Exercise>
Where the string "sind" appears in a line of the data, show that line.

(Stored records)
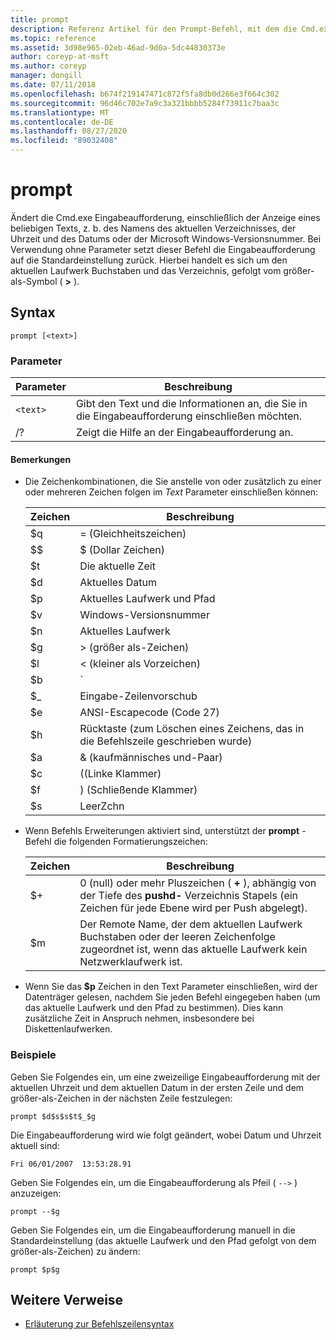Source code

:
 ```yaml
---
title: prompt
description: Referenz Artikel für den Prompt-Befehl, mit dem die Cmd.exe Eingabeaufforderung angepasst wird.
ms.topic: reference
ms.assetid: 3d98e965-02eb-46ad-9d0a-5dc44830373e
author: coreyp-at-msft
ms.author: coreyp
manager: dongill
ms.date: 07/11/2018
ms.openlocfilehash: b674f219147471c872f5fa8db0d266e3f664c302
ms.sourcegitcommit: 96d46c702e7a9c3a321bbbb5284f73911c7baa3c
ms.translationtype: MT
ms.contentlocale: de-DE
ms.lasthandoff: 08/27/2020
ms.locfileid: "89032408"
---
```

# <a name="prompt"></a>prompt

Ändert die Cmd.exe Eingabeaufforderung, einschließlich der Anzeige eines beliebigen Texts, z. b. des Namens des aktuellen Verzeichnisses, der Uhrzeit und des Datums oder der Microsoft Windows-Versionsnummer. Bei Verwendung ohne Parameter setzt dieser Befehl die Eingabeaufforderung auf die Standardeinstellung zurück. Hierbei handelt es sich um den aktuellen Laufwerk Buchstaben und das Verzeichnis, gefolgt vom größer-als-Symbol ( **>** ).

## <a name="syntax"></a>Syntax

```
prompt [<text>]
```

### <a name="parameters"></a>Parameter

| Parameter | Beschreibung |
|--|--|
| `<text>` | Gibt den Text und die Informationen an, die Sie in die Eingabeaufforderung einschließen möchten. |
| /? | Zeigt die Hilfe an der Eingabeaufforderung an. |

#### <a name="remarks"></a>Bemerkungen

- Die Zeichenkombinationen, die Sie anstelle von oder zusätzlich zu einer oder mehreren Zeichen folgen im *Text* Parameter einschließen können:

    | Zeichen | Beschreibung |
    |--|--|
    | $q | = (Gleichheitszeichen) |
    | $$ | $ (Dollar Zeichen) |
    | $t | Die aktuelle Zeit |
    | $d | Aktuelles Datum |
    | $p | Aktuelles Laufwerk und Pfad |
    | $v | Windows-Versionsnummer |
    | $n | Aktuelles Laufwerk |
    | $g | > (größer als-Zeichen) |
    | $l | < (kleiner als Vorzeichen) |
    | $b | `|` (Pipe-Symbol) |
    | $_ | Eingabe-Zeilenvorschub |
    | $e | ANSI-Escapecode (Code 27) |
    | $h | Rücktaste (zum Löschen eines Zeichens, das in die Befehlszeile geschrieben wurde) |
    | $a | & (kaufmännisches und-Paar) |
    | $c | ((Linke Klammer) |
    | $f | ) (Schließende Klammer) |
    | $s | LeerZchn |

- Wenn Befehls Erweiterungen aktiviert sind, unterstützt der **prompt** -Befehl die folgenden Formatierungszeichen:

    | Zeichen | Beschreibung |
    |--|--|
    | $+ | 0 (null) oder mehr Pluszeichen ( **+** ), abhängig von der Tiefe des **pushd-** Verzeichnis Stapels (ein Zeichen für jede Ebene wird per Push abgelegt). |
    | $m | Der Remote Name, der dem aktuellen Laufwerk Buchstaben oder der leeren Zeichenfolge zugeordnet ist, wenn das aktuelle Laufwerk kein Netzwerklaufwerk ist. |

- Wenn Sie das **$p** Zeichen in den Text Parameter einschließen, wird der Datenträger gelesen, nachdem Sie jeden Befehl eingegeben haben (um das aktuelle Laufwerk und den Pfad zu bestimmen). Dies kann zusätzliche Zeit in Anspruch nehmen, insbesondere bei Diskettenlaufwerken.

### <a name="examples"></a>Beispiele

Geben Sie Folgendes ein, um eine zweizeilige Eingabeaufforderung mit der aktuellen Uhrzeit und dem aktuellen Datum in der ersten Zeile und dem größer-als-Zeichen in der nächsten Zeile festzulegen:

```
prompt $d$s$s$t$_$g
```

Die Eingabeaufforderung wird wie folgt geändert, wobei Datum und Uhrzeit aktuell sind:

```
Fri 06/01/2007  13:53:28.91
```

Geben Sie Folgendes ein, um die Eingabeaufforderung als Pfeil ( `-->` ) anzuzeigen:

```
prompt --$g
```

Geben Sie Folgendes ein, um die Eingabeaufforderung manuell in die Standardeinstellung (das aktuelle Laufwerk und den Pfad gefolgt von dem größer-als-Zeichen) zu ändern:

```
prompt $p$g
```

## <a name="additional-references"></a>Weitere Verweise

- [Erläuterung zur Befehlszeilensyntax](command-line-syntax-key.md)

Result of the exercise>
- Wenn Befehls Erweiterungen aktiviert sind, unterstützt der **prompt** -Befehl die folgenden Formatierungszeichen:
Die Eingabeaufforderung wird wie folgt geändert, wobei Datum und Uhrzeit aktuell sind:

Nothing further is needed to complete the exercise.